What is required: Give back an exact copy of the entries beneath, minus the pictures.

Data excerpts
*** Begin section ***
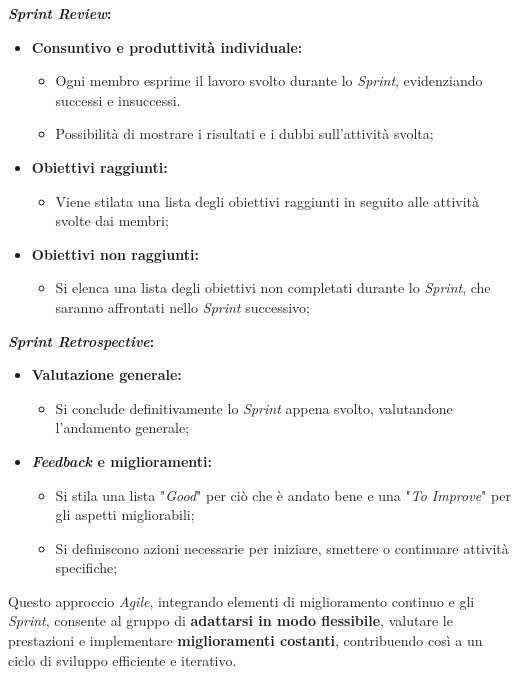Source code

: \documentclass[5pt]{article}
\begin{document}
\textbf{\textit{Sprint Review}:}
\begin{itemize}
    \item \textbf{Consuntivo e produttività individuale:}
    \begin{itemize}
        \item Ogni membro esprime il lavoro svolto durante lo \textit{Sprint}, evidenziando successi e insuccessi.
        \item Possibilità di mostrare i risultati e i dubbi sull'attività svolta;
    \end{itemize}
    \item \textbf{Obiettivi raggiunti:}
    \begin{itemize}
        \item Viene stilata una lista degli obiettivi raggiunti in seguito alle attività svolte dai membri;
    \end{itemize}
    \item \textbf{Obiettivi non raggiunti:}
    \begin{itemize}
        \item Si elenca una lista degli obiettivi non completati durante lo \textit{Sprint}, che saranno affrontati nello \textit{Sprint} successivo;
    \end{itemize}
\end{itemize}

\textbf{\textit{Sprint Retrospective}:}
\begin{itemize}
    \item \textbf{Valutazione generale:}
    \begin{itemize}
        \item Si conclude definitivamente lo \textit{Sprint} appena svolto, valutandone l'andamento generale;
    \end{itemize}
    \item \textbf{\textit{Feedback} e miglioramenti:}
    \begin{itemize}
        \item Si stila una lista "\textit{Good}" per ciò che è andato bene e una "\textit{To Improve}" per gli aspetti migliorabili;
        \item Si definiscono azioni necessarie per iniziare, smettere o continuare attività specifiche;
    \end{itemize}
\end{itemize}

Questo approccio \textit{Agile}, integrando elementi di miglioramento continuo e gli \textit{Sprint}, consente al gruppo di \textbf{adattarsi in modo flessibile}, valutare le prestazioni e implementare \textbf{miglioramenti costanti}, contribuendo così a un ciclo di sviluppo efficiente e iterativo.
\end{document}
*** End section ***
Answer area:
Source code

: \documentclass[5pt]{article}
\begin{document}
\textbf{\textit{Sprint Review}:}
\begin{itemize}
    \item \textbf{Consuntivo e produttività individuale:}
    \begin{itemize}
        \item Ogni membro esprime il lavoro svolto durante lo \textit{Sprint}, evidenziando successi e insuccessi.
        \item Possibilità di mostrare i risultati e i dubbi sull'attività svolta;
    \end{itemize}
    \item \textbf{Obiettivi raggiunti:}
    \begin{itemize}
        \item Viene stilata una lista degli obiettivi raggiunti in seguito alle attività svolte dai membri;
    \end{itemize}
    \item \textbf{Obiettivi non raggiunti:}
    \begin{itemize}
        \item Si elenca una lista degli obiettivi non completati durante lo \textit{Sprint}, che saranno affrontati nello \textit{Sprint} successivo;
    \end{itemize}
\end{itemize}

\textbf{\textit{Sprint Retrospective}:}
\begin{itemize}
    \item \textbf{Valutazione generale:}
    \begin{itemize}
        \item Si conclude definitivamente lo \textit{Sprint} appena svolto, valutandone l'andamento generale;
    \end{itemize}
    \item \textbf{\textit{Feedback} e miglioramenti:}
    \begin{itemize}
        \item Si stila una lista "\textit{Good}" per ciò che è andato bene e una "\textit{To Improve}" per gli aspetti migliorabili;
        \item Si definiscono azioni necessarie per iniziare, smettere o continuare attività specifiche;
    \end{itemize}
\end{itemize}

Questo approccio \textit{Agile}, integrando elementi di miglioramento continuo e gli \textit{Sprint}, consente al gruppo di \textbf{adattarsi in modo flessibile}, valutare le prestazioni e implementare \textbf{miglioramenti costanti}, contribuendo così a un ciclo di sviluppo efficiente e iterativo.
\end{document}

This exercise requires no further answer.